Source data
+===+

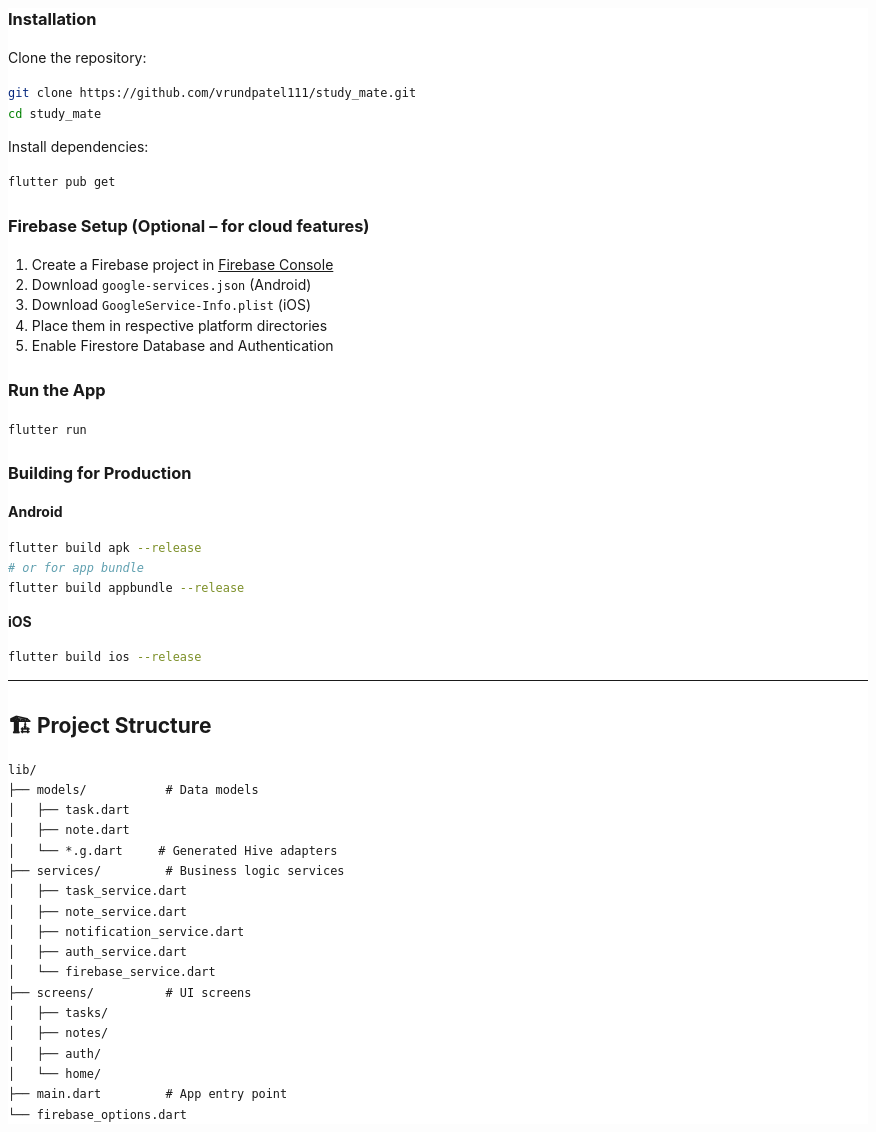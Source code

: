 ### Installation

Clone the repository:

```bash
git clone https://github.com/vrundpatel111/study_mate.git
cd study_mate
```

Install dependencies:

```bash
flutter pub get
```

### Firebase Setup (Optional – for cloud features)

1. Create a Firebase project in [Firebase Console](https://console.firebase.google.com/)
2. Download `google-services.json` (Android)
3. Download `GoogleService-Info.plist` (iOS)
4. Place them in respective platform directories
5. Enable Firestore Database and Authentication

### Run the App

```bash
flutter run
```

### Building for Production

**Android**

```bash
flutter build apk --release
# or for app bundle
flutter build appbundle --release
```

**iOS**

```bash
flutter build ios --release
```

---

## 🏗️ Project Structure

```
lib/
├── models/           # Data models
│   ├── task.dart
│   ├── note.dart
│   └── *.g.dart     # Generated Hive adapters
├── services/         # Business logic services
│   ├── task_service.dart
│   ├── note_service.dart
│   ├── notification_service.dart
│   ├── auth_service.dart
│   └── firebase_service.dart
├── screens/          # UI screens
│   ├── tasks/
│   ├── notes/
│   ├── auth/
│   └── home/
├── main.dart         # App entry point
└── firebase_options.dart
```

+===+

*What to work on:* What is needed is every record above, returned exactly, with the pictures omitted.

*Written answer:*
Source code

: ### Installation

Clone the repository:

```bash
git clone https://github.com/vrundpatel111/study_mate.git
cd study_mate
```

Install dependencies:

```bash
flutter pub get
```

### Firebase Setup (Optional – for cloud features)

1. Create a Firebase project in [Firebase Console](https://console.firebase.google.com/)
2. Download `google-services.json` (Android)
3. Download `GoogleService-Info.plist` (iOS)
4. Place them in respective platform directories
5. Enable Firestore Database and Authentication

### Run the App

```bash
flutter run
```

### Building for Production

**Android**

```bash
flutter build apk --release
# or for app bundle
flutter build appbundle --release
```

**iOS**

```bash
flutter build ios --release
```

---

## 🏗️ Project Structure

```
lib/
├── models/           # Data models
│   ├── task.dart
│   ├── note.dart
│   └── *.g.dart     # Generated Hive adapters
├── services/         # Business logic services
│   ├── task_service.dart
│   ├── note_service.dart
│   ├── notification_service.dart
│   ├── auth_service.dart
│   └── firebase_service.dart
├── screens/          # UI screens
│   ├── tasks/
│   ├── notes/
│   ├── auth/
│   └── home/
├── main.dart         # App entry point
└── firebase_options.dart
```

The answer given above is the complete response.